This would provide nice exact-solving capabilities for positive matrices.

  • The code for Cholesky decomposition and positive solver is done
  • still need to check the API
  • applications: positive exact solving, generalized eigen problems, etc.
  • should linear regression use that, or SVD? I heard SVD is ideal for regression, but still Cholesky seems good too. At least for now one could implement linear regression with Cholesky, as this is needed soon (required for libavogadro to port to eigen2).

QR module

Basic code for the QR decomposition is already there. To do: eigenvalues (using QR algorithm), generalized eigen problem using Cholesky decomposition (here or in Cholesky ?), spectral radius, operator norm, operator exponential and maybe more operator calculus by applying a cwiseUnaryOp to the eigenvalues vector.

SVD module

To do. Should provide SVD decomposition, pseudoinverse, what the vision folks need, and least squares / linear regression.

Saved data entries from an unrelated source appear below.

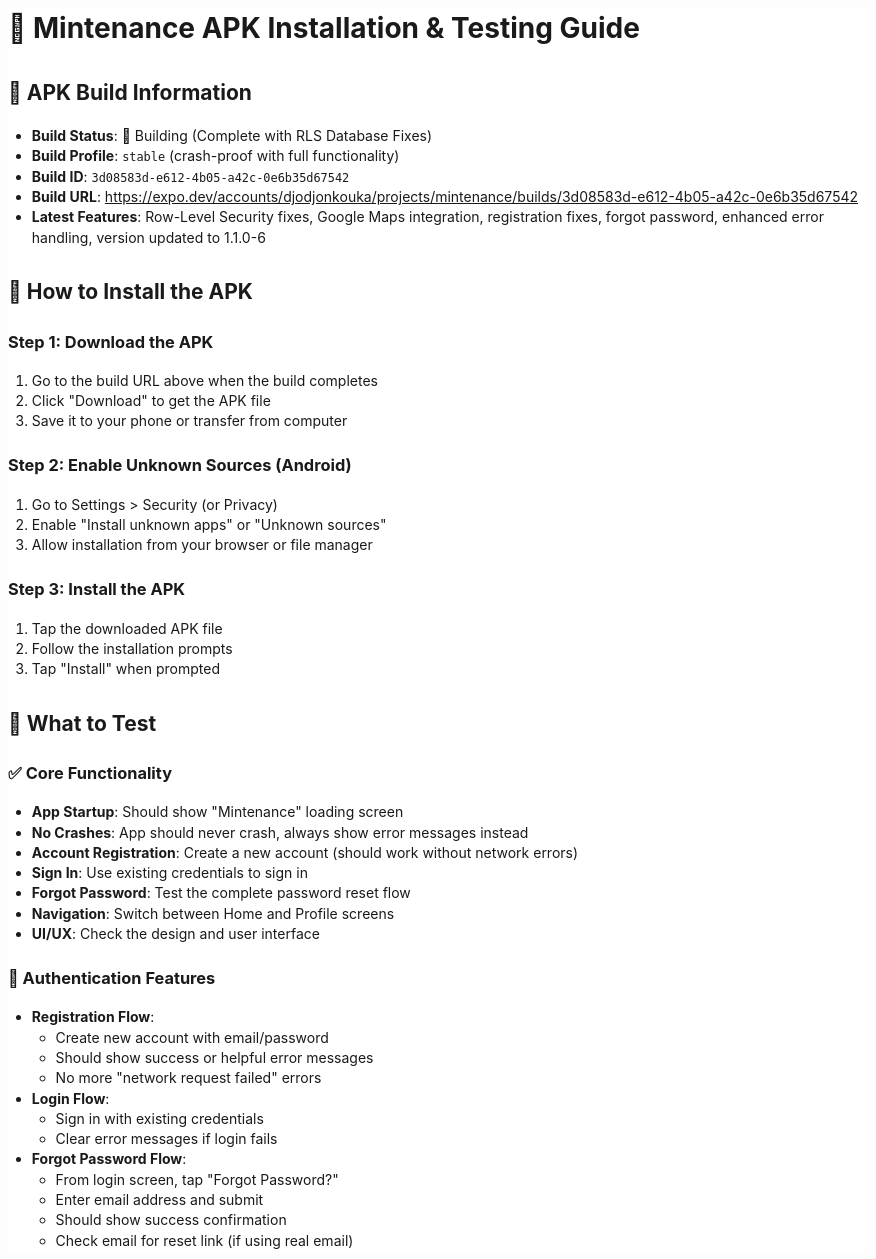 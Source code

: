 # 📱 Mintenance APK Installation & Testing Guide

## 🚀 APK Build Information

- **Build Status**: 🔄 Building (Complete with RLS Database Fixes)
- **Build Profile**: `stable` (crash-proof with full functionality)
- **Build ID**: `3d08583d-e612-4b05-a42c-0e6b35d67542`
- **Build URL**: https://expo.dev/accounts/djodjonkouka/projects/mintenance/builds/3d08583d-e612-4b05-a42c-0e6b35d67542
- **Latest Features**: Row-Level Security fixes, Google Maps integration, registration fixes, forgot password, enhanced error handling, version updated to 1.1.0-6

## 📲 How to Install the APK

### Step 1: Download the APK
1. Go to the build URL above when the build completes
2. Click "Download" to get the APK file
3. Save it to your phone or transfer from computer

### Step 2: Enable Unknown Sources (Android)
1. Go to Settings > Security (or Privacy)
2. Enable "Install unknown apps" or "Unknown sources"
3. Allow installation from your browser or file manager

### Step 3: Install the APK
1. Tap the downloaded APK file
2. Follow the installation prompts
3. Tap "Install" when prompted

## 🧪 What to Test

### ✅ Core Functionality
- **App Startup**: Should show "Mintenance" loading screen
- **No Crashes**: App should never crash, always show error messages instead
- **Account Registration**: Create a new account (should work without network errors)
- **Sign In**: Use existing credentials to sign in
- **Forgot Password**: Test the complete password reset flow
- **Navigation**: Switch between Home and Profile screens
- **UI/UX**: Check the design and user interface

### 🔐 Authentication Features
- **Registration Flow**: 
  - Create new account with email/password
  - Should show success or helpful error messages
  - No more "network request failed" errors
- **Login Flow**:
  - Sign in with existing credentials
  - Clear error messages if login fails
- **Forgot Password Flow**:
  - From login screen, tap "Forgot Password?"
  - Enter email address and submit
  - Should show success confirmation
  - Check email for reset link (if using real email)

  • Maybe Gram-Schmidt goes here? It's really similar to SVD.

Geometry module

  • cross product goes here, as an expression.
  • Projective geometry / homographies: i'm (bjacob) starting to have precise ideas about this, so leave that to me.
  • Rotation matrices: reuse Eigen 1 code.
  • Quaternions: evaluate reusing Tackat's code in Marble.
  • Need a fixed-size Gram-Schmidt here, so it's not clear whether it belongs here or in SVD. Is this a case for having it in a separate module?

Sparse matrices/vectors

  • We could implement a wrapper around GMM++ bringing nice features such as arithmetic operators coupled with copy-on-write. The point of this wrapper would be to enable good integration with Eigen, by providing conversion operators/constructors. The demand comes from the Krita and Step projects.
  • Another ambitious long-term plan would be to implement sparse matrices/vectors on top of Eigen. One could then reuse the algorithms provided in GMM++.

Unit-tests

  • Update them to cover all of the API and add tests for bad bugs we had in the past, such as the sizeof bug.
  • By the way add tests to check that fixed-size object really don't cause mallocs.
  • Get rid of QTestLib, and by the way remove the QtCore dependency.
  • Split tests into many small executables, using CTest to run them. Might even allow us to use -O3 -g3 for compiling, getting decent speed. Currently that causes g++ to use too much memory, especially with >1 jobs.

Documentation

  • Update massively: it's out of date
  • Fix doxygen issues, such as the groups in MatrixBase (as determined by \name) appearing in random order.
  • Write special pages on certain topics, illustrate them with examples:
    • Compiler support/options
    • Vectorization
    • Parallelization
    • Fixed-size matrices/vectors
      • in particular, usage with OpenGL
    • Dynamic-size matrices/vectors